# [Required action]
Every record below is to be retyped exactly, with the pictures left out.

** Opening Supplied information block **

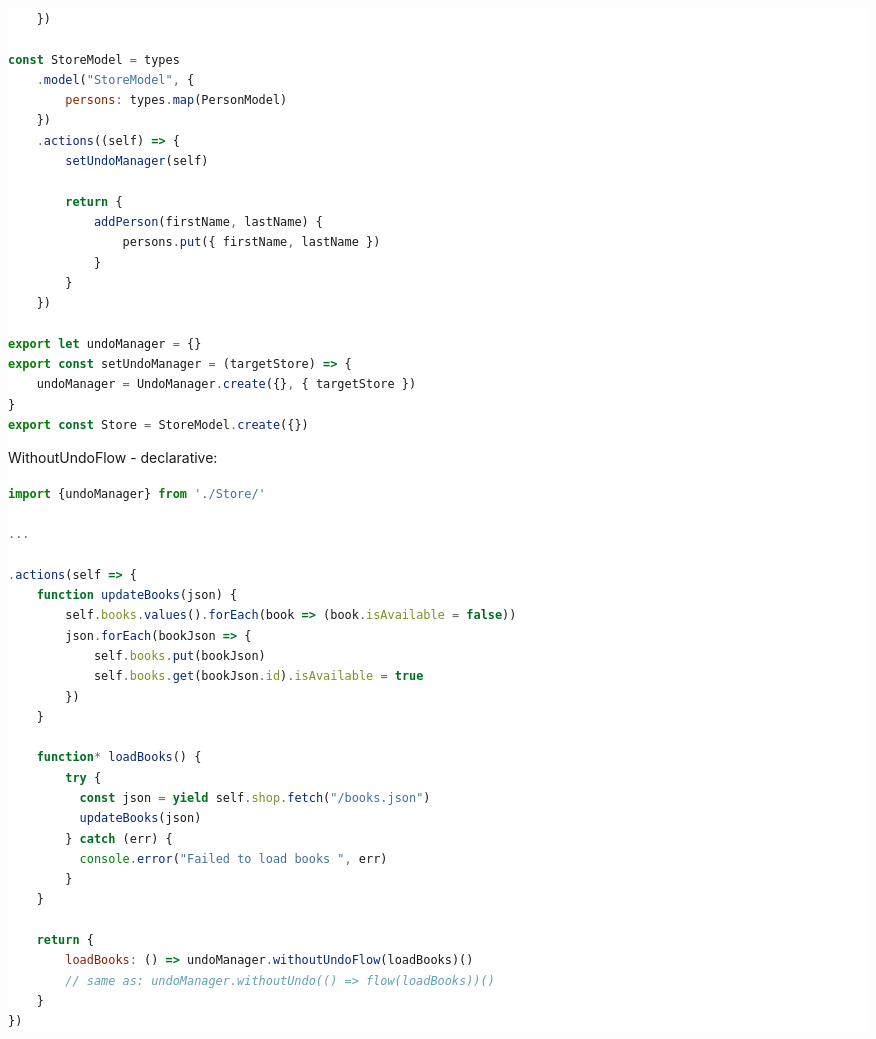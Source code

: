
 ```javascript
    })

const StoreModel = types
    .model("StoreModel", {
        persons: types.map(PersonModel)
    })
    .actions((self) => {
        setUndoManager(self)

        return {
            addPerson(firstName, lastName) {
                persons.put({ firstName, lastName })
            }
        }
    })

export let undoManager = {}
export const setUndoManager = (targetStore) => {
    undoManager = UndoManager.create({}, { targetStore })
}
export const Store = StoreModel.create({})
```

WithoutUndoFlow - declarative:

```js
import {undoManager} from './Store/'

...

.actions(self => {
    function updateBooks(json) {
        self.books.values().forEach(book => (book.isAvailable = false))
        json.forEach(bookJson => {
            self.books.put(bookJson)
            self.books.get(bookJson.id).isAvailable = true
        })
    }

    function* loadBooks() {
        try {
          const json = yield self.shop.fetch("/books.json")
          updateBooks(json)
        } catch (err) {
          console.error("Failed to load books ", err)
        }
    }

    return {
        loadBooks: () => undoManager.withoutUndoFlow(loadBooks)()
        // same as: undoManager.withoutUndo(() => flow(loadBooks))()
    }
})
```
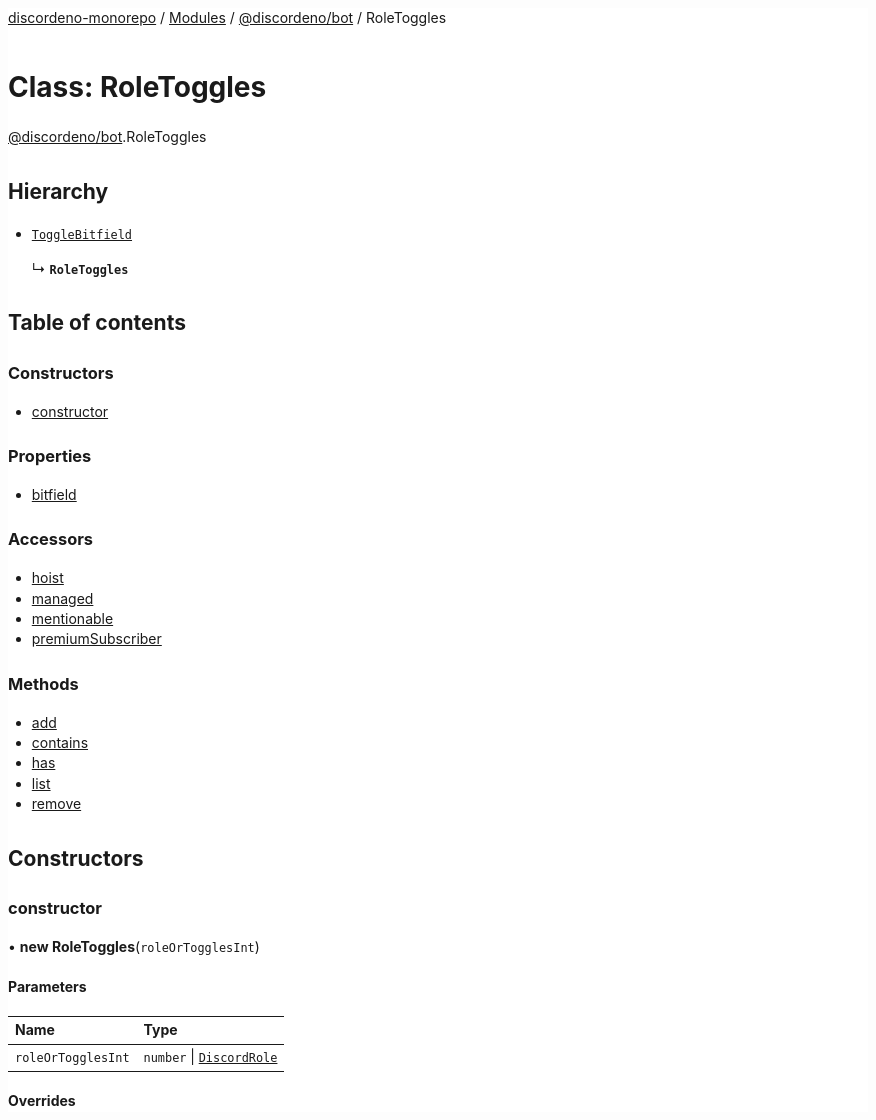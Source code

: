 [discordeno-monorepo](../README.md) / [Modules](../modules.md) / [@discordeno/bot](../modules/discordeno_bot.md) / RoleToggles

# Class: RoleToggles

[@discordeno/bot](../modules/discordeno_bot.md).RoleToggles

## Hierarchy

- [`ToggleBitfield`](discordeno_bot.ToggleBitfield.md)

  ↳ **`RoleToggles`**

## Table of contents

### Constructors

- [constructor](discordeno_bot.RoleToggles.md#constructor)

### Properties

- [bitfield](discordeno_bot.RoleToggles.md#bitfield)

### Accessors

- [hoist](discordeno_bot.RoleToggles.md#hoist)
- [managed](discordeno_bot.RoleToggles.md#managed)
- [mentionable](discordeno_bot.RoleToggles.md#mentionable)
- [premiumSubscriber](discordeno_bot.RoleToggles.md#premiumsubscriber)

### Methods

- [add](discordeno_bot.RoleToggles.md#add)
- [contains](discordeno_bot.RoleToggles.md#contains)
- [has](discordeno_bot.RoleToggles.md#has)
- [list](discordeno_bot.RoleToggles.md#list)
- [remove](discordeno_bot.RoleToggles.md#remove)

## Constructors

### constructor

• **new RoleToggles**(`roleOrTogglesInt`)

#### Parameters

| Name               | Type                                                                     |
| :----------------- | :----------------------------------------------------------------------- |
| `roleOrTogglesInt` | `number` \| [`DiscordRole`](../interfaces/discordeno_bot.DiscordRole.md) |

#### Overrides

** Closing Supplied information block **

# [Answer box]
Source code

:
 ```javascript
    })

const StoreModel = types
    .model("StoreModel", {
        persons: types.map(PersonModel)
    })
    .actions((self) => {
        setUndoManager(self)

        return {
            addPerson(firstName, lastName) {
                persons.put({ firstName, lastName })
            }
        }
    })

export let undoManager = {}
export const setUndoManager = (targetStore) => {
    undoManager = UndoManager.create({}, { targetStore })
}
export const Store = StoreModel.create({})
```

WithoutUndoFlow - declarative:

```js
import {undoManager} from './Store/'

...

.actions(self => {
    function updateBooks(json) {
        self.books.values().forEach(book => (book.isAvailable = false))
        json.forEach(bookJson => {
            self.books.put(bookJson)
            self.books.get(bookJson.id).isAvailable = true
        })
    }

    function* loadBooks() {
        try {
          const json = yield self.shop.fetch("/books.json")
          updateBooks(json)
        } catch (err) {
          console.error("Failed to load books ", err)
        }
    }

    return {
        loadBooks: () => undoManager.withoutUndoFlow(loadBooks)()
        // same as: undoManager.withoutUndo(() => flow(loadBooks))()
    }
})
```
Source code

: [discordeno-monorepo](../README.md) / [Modules](../modules.md) / [@discordeno/bot](../modules/discordeno_bot.md) / RoleToggles

# Class: RoleToggles

[@discordeno/bot](../modules/discordeno_bot.md).RoleToggles

## Hierarchy

- [`ToggleBitfield`](discordeno_bot.ToggleBitfield.md)

  ↳ **`RoleToggles`**

## Table of contents

### Constructors

- [constructor](discordeno_bot.RoleToggles.md#constructor)

### Properties

- [bitfield](discordeno_bot.RoleToggles.md#bitfield)

### Accessors

- [hoist](discordeno_bot.RoleToggles.md#hoist)
- [managed](discordeno_bot.RoleToggles.md#managed)
- [mentionable](discordeno_bot.RoleToggles.md#mentionable)
- [premiumSubscriber](discordeno_bot.RoleToggles.md#premiumsubscriber)

### Methods

- [add](discordeno_bot.RoleToggles.md#add)
- [contains](discordeno_bot.RoleToggles.md#contains)
- [has](discordeno_bot.RoleToggles.md#has)
- [list](discordeno_bot.RoleToggles.md#list)
- [remove](discordeno_bot.RoleToggles.md#remove)

## Constructors

### constructor

• **new RoleToggles**(`roleOrTogglesInt`)

#### Parameters

| Name               | Type                                                                     |
| :----------------- | :----------------------------------------------------------------------- |
| `roleOrTogglesInt` | `number` \| [`DiscordRole`](../interfaces/discordeno_bot.DiscordRole.md) |

#### Overrides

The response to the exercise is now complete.